Adenylate deaminase. Kinetic and binding studies on the rabbit muscle enzyme.

Kinetic studies with adenylate deaminase have been performed by stopped flow methods at 20 degrees C in 0.01 M imidazole/HCl, pH 6.5. The data were analyzed using either the whole time course of the reaction or the initial portion of the full time course. At low KCl concentrations, activation by the product IMP complicates any interpretation. In the presence of 0.15 M KCl, the results are interpreted in terms of three types of purine nucleotide binding sites: an active site, an inhibitory site which appears to be relatively specific for nucleoside triphosphates, and an activating site which shows relatively little specificity for nucleoside phosphates.
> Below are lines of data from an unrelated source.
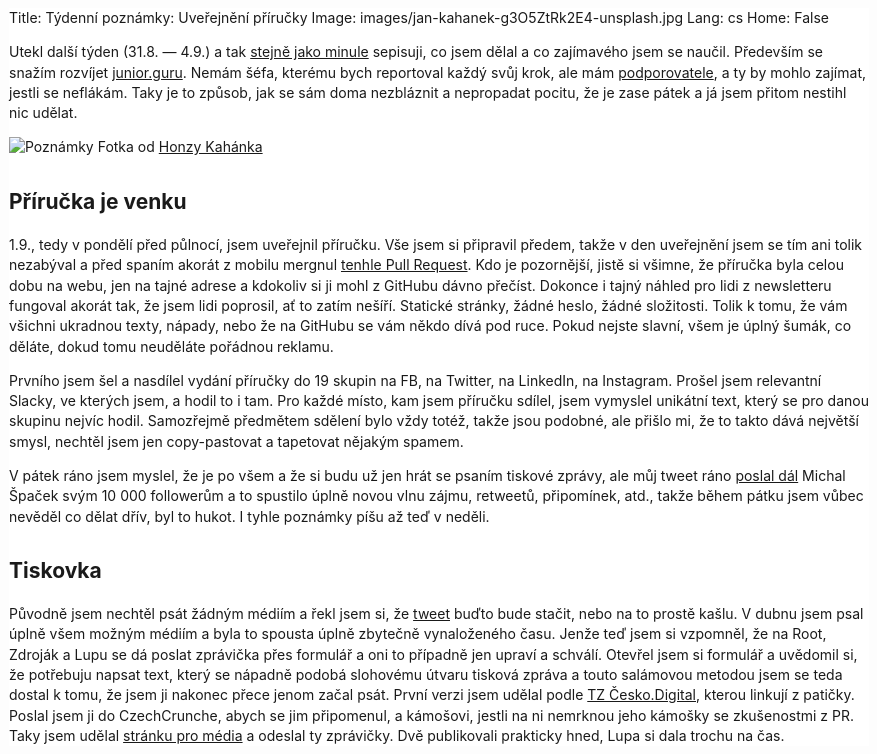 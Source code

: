 Title: Týdenní poznámky: Uveřejnění příručky
Image: images/jan-kahanek-g3O5ZtRk2E4-unsplash.jpg
Lang: cs
Home: False


Utekl další týden (31.8. — 4.9.) a tak [stejně jako minule]({filename}2020-08-28_tydenni-poznamky-par-dni-pred-vydanim.md) sepisuji, co jsem dělal a co zajímavého jsem se naučil. Především se snažím rozvíjet [junior.guru](https://junior.guru/). Nemám šéfa, kterému bych reportoval každý svůj krok, ale mám [podporovatele](https://junior.guru/donate/), a ty by mohlo zajímat, jestli se neflákám. Taky je to způsob, jak se sám doma nezbláznit a nepropadat pocitu, že je zase pátek a já jsem přitom nestihl nic udělat.

![Poznámky]({static}/images/jan-kahanek-g3O5ZtRk2E4-unsplash.jpg)
Fotka od [Honzy Kahánka](https://unsplash.com/@honza_kahanek)


## Příručka je venku

1.9., tedy v pondělí před půlnocí, jsem uveřejnil příručku. Vše jsem si připravil předem, takže v den uveřejnění jsem se tím ani tolik nezabýval a před spaním akorát z mobilu mergnul [tenhle Pull Request](https://github.com/honzajavorek/junior.guru/pull/361). Kdo je pozornější, jistě si všimne, že příručka byla celou dobu na webu, jen na tajné adrese a kdokoliv si ji mohl z GitHubu dávno přečíst. Dokonce i tajný náhled pro lidi z newsletteru fungoval akorát tak, že jsem lidi poprosil, ať to zatím nešíří. Statické stránky, žádné heslo, žádné složitosti. Tolik k tomu, že vám všichni ukradnou texty, nápady, nebo že na GitHubu se vám někdo dívá pod ruce. Pokud nejste slavní, všem je úplný šumák, co děláte, dokud tomu neuděláte pořádnou reklamu.

Prvního jsem šel a nasdílel vydání příručky do 19 skupin na FB, na Twitter, na LinkedIn, na Instagram. Prošel jsem relevantní Slacky, ve kterých jsem, a hodil to i tam. Pro každé místo, kam jsem příručku sdílel, jsem vymyslel unikátní text, který se pro danou skupinu nejvíc hodil. Samozřejmě předmětem sdělení bylo vždy totéž, takže jsou podobné, ale přišlo mi, že to takto dává největší smysl, nechtěl jsem jen copy-pastovat a tapetovat nějakým spamem.

V pátek ráno jsem myslel, že je po všem a že si budu už jen hrát se psaním tiskové zprávy, ale můj tweet ráno [poslal dál](https://twitter.com/spazef0rze/status/1301773489041371136) Michal Špaček svým 10 000 followerům a to spustilo úplně novou vlnu zájmu, retweetů, připomínek, atd., takže během pátku jsem vůbec nevěděl co dělat dřív, byl to hukot. I tyhle poznámky píšu až teď v neděli.

## Tiskovka

Původně jsem nechtěl psát žádným médiím a řekl jsem si, že [tweet](https://twitter.com/honzajavorek/status/1296808683419193345) buďto bude stačit, nebo na to prostě kašlu. V dubnu jsem psal úplně všem možným médiím a byla to spousta úplně zbytečně vynaloženého času. Jenže teď jsem si vzpomněl, že na Root, Zdroják a Lupu se dá poslat zprávička přes formulář a oni to případně jen upraví a schválí. Otevřel jsem si formulář a uvědomil si, že potřebuju napsat text, který se nápadně podobá slohovému útvaru tisková zpráva a touto salámovou metodou jsem se teda dostal k tomu, že jsem ji nakonec přece jenom začal psát. První verzi jsem udělal podle [TZ Česko.Digital](https://cesko.digital/assets/tiskova-zprava.pdf), kterou linkují z patičky. Poslal jsem ji do CzechCrunche, abych se jim připomenul, a kámošovi, jestli na ni nemrknou jeho kámošky se zkušenostmi z PR. Taky jsem udělal [stránku pro média](http://junior.guru/press) a odeslal ty zprávičky. Dvě publikovali prakticky hned, Lupa si dala trochu na čas.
Nucleotide binding to the activating site weakens binding to the inhibitory site. Sigmoidal kinetic data observed as a function of AMP in the presence of the inhibitor GTP are interpreted in terms of AMP binding to the activating site and weakening GTP binding. A fragment of myosin, subfragement-2, which has previously been shown to form a tight complex with adenylate deaminase (Ashby, B., and Frieden, C. (1977) J. Biol. Chem. 252, 1869--1875) activates the deaminase reaction only slightly. Complex formation, however, makes the reaction less susceptible to inhibition by GTP, although high levels of this nucleotide will disrupt the complex. In the presence of GTP or GTP plus subfragment-2, hysteretic effects are observed.